Problem>
Would you give the entries below again, precisely as they are written?

Working data>
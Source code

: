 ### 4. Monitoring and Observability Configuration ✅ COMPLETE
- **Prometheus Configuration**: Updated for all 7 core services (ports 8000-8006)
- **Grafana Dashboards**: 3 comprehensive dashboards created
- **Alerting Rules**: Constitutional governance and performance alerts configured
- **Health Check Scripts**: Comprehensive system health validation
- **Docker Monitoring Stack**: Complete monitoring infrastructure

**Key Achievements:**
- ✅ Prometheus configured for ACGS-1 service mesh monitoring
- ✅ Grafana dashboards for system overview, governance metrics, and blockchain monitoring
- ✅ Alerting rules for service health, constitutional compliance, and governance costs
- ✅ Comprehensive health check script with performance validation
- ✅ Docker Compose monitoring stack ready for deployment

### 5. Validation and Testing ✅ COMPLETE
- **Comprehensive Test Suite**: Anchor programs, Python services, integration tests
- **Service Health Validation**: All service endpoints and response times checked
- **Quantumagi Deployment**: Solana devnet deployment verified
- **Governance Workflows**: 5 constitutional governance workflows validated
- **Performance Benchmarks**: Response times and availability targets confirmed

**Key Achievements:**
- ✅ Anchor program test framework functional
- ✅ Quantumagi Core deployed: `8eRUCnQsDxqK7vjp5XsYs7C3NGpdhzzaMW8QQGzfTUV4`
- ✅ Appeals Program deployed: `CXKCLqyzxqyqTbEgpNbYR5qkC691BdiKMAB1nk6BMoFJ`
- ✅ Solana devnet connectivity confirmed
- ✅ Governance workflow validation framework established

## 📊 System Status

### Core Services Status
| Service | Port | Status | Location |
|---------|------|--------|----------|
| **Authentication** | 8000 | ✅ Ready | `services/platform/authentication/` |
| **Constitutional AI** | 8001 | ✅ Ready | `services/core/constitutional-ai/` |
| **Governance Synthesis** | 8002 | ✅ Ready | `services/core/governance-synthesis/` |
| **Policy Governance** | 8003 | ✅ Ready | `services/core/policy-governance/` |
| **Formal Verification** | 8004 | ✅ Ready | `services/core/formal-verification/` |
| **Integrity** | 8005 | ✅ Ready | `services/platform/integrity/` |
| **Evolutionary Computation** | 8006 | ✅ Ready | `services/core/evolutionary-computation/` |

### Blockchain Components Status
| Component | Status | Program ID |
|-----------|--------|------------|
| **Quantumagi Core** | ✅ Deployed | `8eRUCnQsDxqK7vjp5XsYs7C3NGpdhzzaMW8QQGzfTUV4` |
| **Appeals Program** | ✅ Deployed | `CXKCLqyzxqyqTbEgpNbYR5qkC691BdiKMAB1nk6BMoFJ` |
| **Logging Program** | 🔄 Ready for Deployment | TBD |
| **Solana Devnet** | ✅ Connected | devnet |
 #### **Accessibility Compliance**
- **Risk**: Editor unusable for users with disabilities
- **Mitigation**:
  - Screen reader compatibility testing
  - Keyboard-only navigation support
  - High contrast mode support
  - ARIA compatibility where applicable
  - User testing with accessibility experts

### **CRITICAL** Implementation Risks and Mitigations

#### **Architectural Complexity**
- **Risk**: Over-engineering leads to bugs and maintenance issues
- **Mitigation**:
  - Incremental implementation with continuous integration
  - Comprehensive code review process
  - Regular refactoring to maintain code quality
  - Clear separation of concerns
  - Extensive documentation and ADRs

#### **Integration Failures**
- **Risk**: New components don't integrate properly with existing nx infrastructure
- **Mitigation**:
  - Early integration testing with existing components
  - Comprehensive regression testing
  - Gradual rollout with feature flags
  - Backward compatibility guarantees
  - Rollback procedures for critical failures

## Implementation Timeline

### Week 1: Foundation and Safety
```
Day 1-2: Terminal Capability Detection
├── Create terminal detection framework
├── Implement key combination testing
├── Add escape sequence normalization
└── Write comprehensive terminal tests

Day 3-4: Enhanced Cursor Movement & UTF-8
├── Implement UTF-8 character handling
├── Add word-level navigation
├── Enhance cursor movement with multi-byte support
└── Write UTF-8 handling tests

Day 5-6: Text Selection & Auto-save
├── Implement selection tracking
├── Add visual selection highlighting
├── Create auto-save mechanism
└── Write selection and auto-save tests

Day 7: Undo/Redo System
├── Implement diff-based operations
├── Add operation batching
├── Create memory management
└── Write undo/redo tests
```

Task solution>
Source code

: ### 4. Monitoring and Observability Configuration ✅ COMPLETE
- **Prometheus Configuration**: Updated for all 7 core services (ports 8000-8006)
- **Grafana Dashboards**: 3 comprehensive dashboards created
- **Alerting Rules**: Constitutional governance and performance alerts configured
- **Health Check Scripts**: Comprehensive system health validation
- **Docker Monitoring Stack**: Complete monitoring infrastructure

**Key Achievements:**
- ✅ Prometheus configured for ACGS-1 service mesh monitoring
- ✅ Grafana dashboards for system overview, governance metrics, and blockchain monitoring
- ✅ Alerting rules for service health, constitutional compliance, and governance costs
- ✅ Comprehensive health check script with performance validation
- ✅ Docker Compose monitoring stack ready for deployment

### 5. Validation and Testing ✅ COMPLETE
- **Comprehensive Test Suite**: Anchor programs, Python services, integration tests
- **Service Health Validation**: All service endpoints and response times checked
- **Quantumagi Deployment**: Solana devnet deployment verified
- **Governance Workflows**: 5 constitutional governance workflows validated
- **Performance Benchmarks**: Response times and availability targets confirmed

**Key Achievements:**
- ✅ Anchor program test framework functional
- ✅ Quantumagi Core deployed: `8eRUCnQsDxqK7vjp5XsYs7C3NGpdhzzaMW8QQGzfTUV4`
- ✅ Appeals Program deployed: `CXKCLqyzxqyqTbEgpNbYR5qkC691BdiKMAB1nk6BMoFJ`
- ✅ Solana devnet connectivity confirmed
- ✅ Governance workflow validation framework established

## 📊 System Status

### Core Services Status
| Service | Port | Status | Location |
|---------|------|--------|----------|
| **Authentication** | 8000 | ✅ Ready | `services/platform/authentication/` |
| **Constitutional AI** | 8001 | ✅ Ready | `services/core/constitutional-ai/` |
| **Governance Synthesis** | 8002 | ✅ Ready | `services/core/governance-synthesis/` |
| **Policy Governance** | 8003 | ✅ Ready | `services/core/policy-governance/` |
| **Formal Verification** | 8004 | ✅ Ready | `services/core/formal-verification/` |
| **Integrity** | 8005 | ✅ Ready | `services/platform/integrity/` |
| **Evolutionary Computation** | 8006 | ✅ Ready | `services/core/evolutionary-computation/` |

### Blockchain Components Status
| Component | Status | Program ID |
|-----------|--------|------------|
| **Quantumagi Core** | ✅ Deployed | `8eRUCnQsDxqK7vjp5XsYs7C3NGpdhzzaMW8QQGzfTUV4` |
| **Appeals Program** | ✅ Deployed | `CXKCLqyzxqyqTbEgpNbYR5qkC691BdiKMAB1nk6BMoFJ` |
| **Logging Program** | 🔄 Ready for Deployment | TBD |
| **Solana Devnet** | ✅ Connected | devnet |
 #### **Accessibility Compliance**
- **Risk**: Editor unusable for users with disabilities
- **Mitigation**:
  - Screen reader compatibility testing
  - Keyboard-only navigation support
  - High contrast mode support
  - ARIA compatibility where applicable
  - User testing with accessibility experts

### **CRITICAL** Implementation Risks and Mitigations

#### **Architectural Complexity**
- **Risk**: Over-engineering leads to bugs and maintenance issues
- **Mitigation**:
  - Incremental implementation with continuous integration
  - Comprehensive code review process
  - Regular refactoring to maintain code quality
  - Clear separation of concerns
  - Extensive documentation and ADRs

#### **Integration Failures**
- **Risk**: New components don't integrate properly with existing nx infrastructure
- **Mitigation**:
  - Early integration testing with existing components
  - Comprehensive regression testing
  - Gradual rollout with feature flags
  - Backward compatibility guarantees
  - Rollback procedures for critical failures

## Implementation Timeline

### Week 1: Foundation and Safety
```
Day 1-2: Terminal Capability Detection
├── Create terminal detection framework
├── Implement key combination testing
├── Add escape sequence normalization
└── Write comprehensive terminal tests

Day 3-4: Enhanced Cursor Movement & UTF-8
├── Implement UTF-8 character handling
├── Add word-level navigation
├── Enhance cursor movement with multi-byte support
└── Write UTF-8 handling tests

Day 5-6: Text Selection & Auto-save
├── Implement selection tracking
├── Add visual selection highlighting
├── Create auto-save mechanism
└── Write selection and auto-save tests

Day 7: Undo/Redo System
├── Implement diff-based operations
├── Add operation batching
├── Create memory management
└── Write undo/redo tests
```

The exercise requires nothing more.